Winning the race against time
Families’ support expedites promising muscular dystrophy research
When toddler Nash Wicka began learning to walk, his father noticed right away that something wasn’t right. “His coordination looked really off,” says Tom Wicka. Nash, then 3 years old, was referred to neurologist John Day, M.D., Ph.D., who immediately suspected Duchenne muscular dystrophy. A blood test confirmed the tragic news.
Duchenne, which affects only boys, is caused by a genetic mutation that prevents the production of dystrophin, a crucial protein for maintaining muscle structure. Without it, muscles stop working and eventually deteriorate. The disease is often fatal by age 20.
“The diagnosis was shattering,” Wicka says.
“At first, all we did was talk about the diagnosis and cry about everything Nash wouldn’t be able to do,” says his mother, Angela Wicka.
But the Wickas, of Minneapolis, soon turned their despair into a fierce mission to help Nash and all boys with Duchenne by founding the Nash Avery Foundation in 2002. Through donations and an annual Bash for Nash gala, the foundation has been raising funds for aggressive research to cure the disease.
Half-way across the country, in South Egremont, Massachusetts, Tracy and Benjamin Seckler, M.D., had started Charley’s Fund after their son Charley was diagnosed with Duchenne.
The two families recently united their efforts to accelerate Duchenne research by making two joint gifts totaling nearly $1.8 million to the University of Minnesota. In 2007 they gave $762,000 to support the work of University biochemist James Ervasti, Ph.D., and last November contributed $1 million to fund an international collaboration focused on stem cell research.
Ervasti is exploring ways to transport utrophin—a protein that can act as a substitute for dystrophin—to the muscle cells. Preliminary results show muscle improvement in a mouse model treated with this therapy.
Maurilio Sampaolesi, Ph.D.
The $1 million gift supports the research of stem cell expert Maurilio Sampaolesi, Ph.D., who holds a joint appointment at the University of Minnesota and Katholieke Universiteit Leuven in Belgium. Sampaolesi is investigating the use of stem cells from healthy donors to repair muscle in children with Duchenne.
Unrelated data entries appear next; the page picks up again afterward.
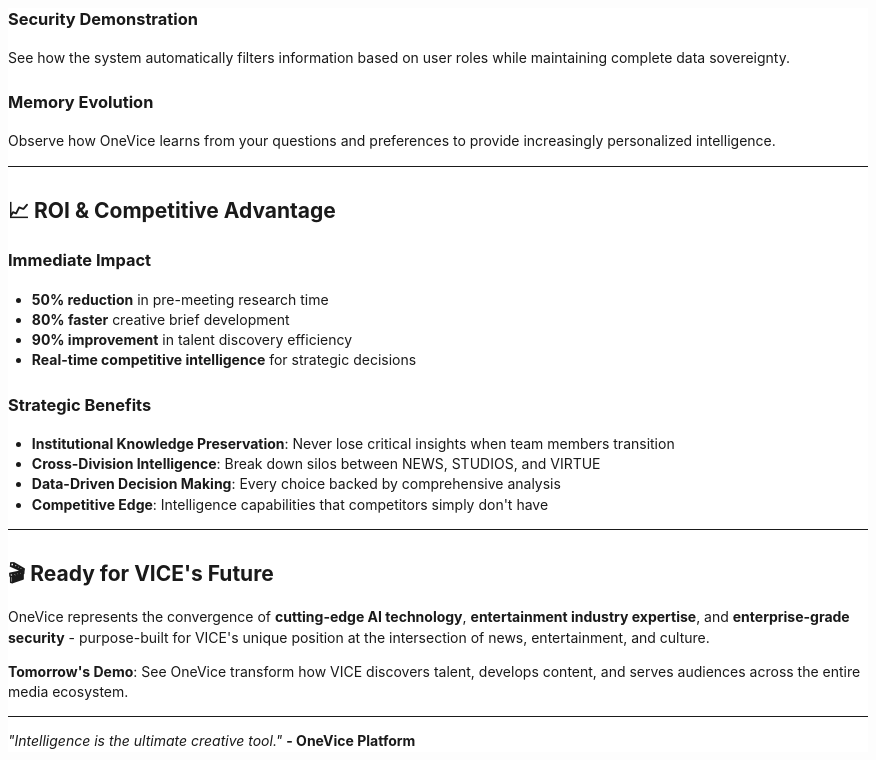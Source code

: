 ### **Security Demonstration**  
See how the system automatically filters information based on user roles while maintaining complete data sovereignty.

### **Memory Evolution**
Observe how OneVice learns from your questions and preferences to provide increasingly personalized intelligence.

---

## 📈 **ROI & Competitive Advantage**

### **Immediate Impact**
- **50% reduction** in pre-meeting research time
- **80% faster** creative brief development
- **90% improvement** in talent discovery efficiency
- **Real-time competitive intelligence** for strategic decisions

### **Strategic Benefits**
- **Institutional Knowledge Preservation**: Never lose critical insights when team members transition
- **Cross-Division Intelligence**: Break down silos between NEWS, STUDIOS, and VIRTUE
- **Data-Driven Decision Making**: Every choice backed by comprehensive analysis
- **Competitive Edge**: Intelligence capabilities that competitors simply don't have

---

## 🎬 **Ready for VICE's Future**

OneVice represents the convergence of **cutting-edge AI technology**, **entertainment industry expertise**, and **enterprise-grade security** - purpose-built for VICE's unique position at the intersection of news, entertainment, and culture.

**Tomorrow's Demo**: See OneVice transform how VICE discovers talent, develops content, and serves audiences across the entire media ecosystem.

---

*"Intelligence is the ultimate creative tool."* 
**- OneVice Platform**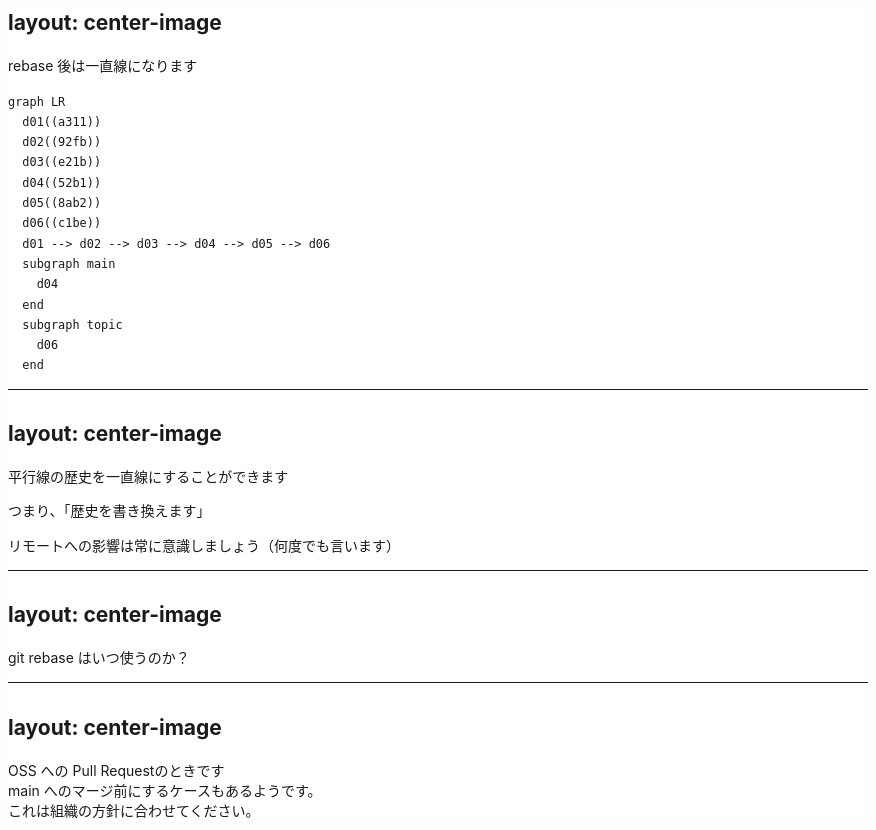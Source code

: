 layout: center-image
---

rebase 後は一直線になります

```mermaid
graph LR
  d01((a311))
  d02((92fb))
  d03((e21b))
  d04((52b1))
  d05((8ab2))
  d06((c1be))
  d01 --> d02 --> d03 --> d04 --> d05 --> d06
  subgraph main
    d04
  end
  subgraph topic
    d06
  end
```

---
layout: center-image
---
<div class="text-xl">
平行線の歴史を一直線にすることができます

つまり、<span class="font-bold">「歴史を書き換えます」</span>

リモートへの影響は常に意識しましょう（何度でも言います）
</div>

---
layout: center-image
---

<div class="text-3xl font-bold">
git rebase はいつ使うのか？
</div>

---
layout: center-image
---

<div class="text-3xl font-bold mb-16">
OSS への Pull Requestのときです
</div>

<div class="text-2xl">
main へのマージ前にするケースもあるようです。
<br>
これは組織の方針に合わせてください。
</div>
“We’re at the brink of developing very meaningful treatments,” says Day, Nash’s doctor and director of the University’s Paul and Sheila Wellstone Muscular Dystrophy Center. “In the next few years, one or more of these approaches is likely to slow this disease dramatically.”
While these important research efforts offer hope for Nash, now 9, and Charley, 7, their families have provided funds to other high-potential projects both in industry and academia.
“We are trying to expedite the most promising work in the lab and get it into the clinic so our children can realize the promise,” says Benjamin Seckler.
For both families, it’s a race against time, and money will accelerate the research, says Tom Wicka, echoing the Nash Avery Foundation website: “It’s cash that allows researchers to take creative detours and collaborate more readily. It’s cash that kicks open another door to an eventual cure.”